Greek socialist politician Varoufarkis spoke about the tech titans’ feudalism that had turned the rest of us into “cloud serfs”. He also quipped that he became a parliamentarian in “the same way I take the garbage out at night – somebody had to do it”.
A sign at the city’s Pioneer Women’s Memorial Gardens, where Writers Week will conclude on Thursday, appealed for donations to help keep sessions free. These sessions are an Adelaide tradition with vast public appeal – the author-signing queues stretched for 50m or more last Saturday – and it would be a pity to lose them.
Another free festival highlight is the 2024 Adelaide Biennial of Australian Art at the Art Gallery of South Australia, titled Inner Sanctum. Curator Jose Da Silva’s theme is “imagination as a place of refuge and sanctuary” and he says this display of contemporary work (which continues until June) offers a snapshot of a reflective and optimistic Australia, “without trickery”.
For me, the high points of this deeply thoughtful show included an orange-hued triptych landscape by semi-retired opal miner George Cooley, and Marikit Santiago’s spiritually inspired allegorical portraits of her family, which she rendered in oil and created on cardboard boxes. NSW artist Clara Adolphs repurposed vintage photos and used a palette knife to turn them into lyrical works of lost moments in time. “It’s really beautiful stuff,’’ Da Silva said, adding that Adolphs’s works had been a hit with gallery staff and the public.
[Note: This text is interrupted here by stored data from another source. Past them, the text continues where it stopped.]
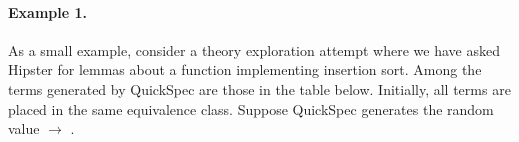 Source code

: 
\paragraph*{Example 1.}
\label{example1}

As a small example, consider a theory exploration attempt where we have asked Hipster for lemmas about a function  implementing insertion sort.
%
%
Among the terms generated by QuickSpec are those in the table below.
%
Initially, all terms are placed in the same equivalence class.
%
Suppose QuickSpec generates the random value  $\rightarrow$ \isaCode{[3,1]}.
From its high-end spectacles to more homespun works, Mackenzie’s festival is off to a flying start. Another highly anticipated centrepiece, The Berliner Ensemble’s The Threepenny Opera, directed by Australia’s Barrie Kosky, premiered on Wednesday night and continues until Sunday.
Other key events still to come include the four-day music celebration WOMADelaide, while serial Grammy award-winner Angelique Kidjo performs on March 12.
Rosemary Neill flew to Adelaide with the assistance of the Adelaide Festival. The festival continues until March 17.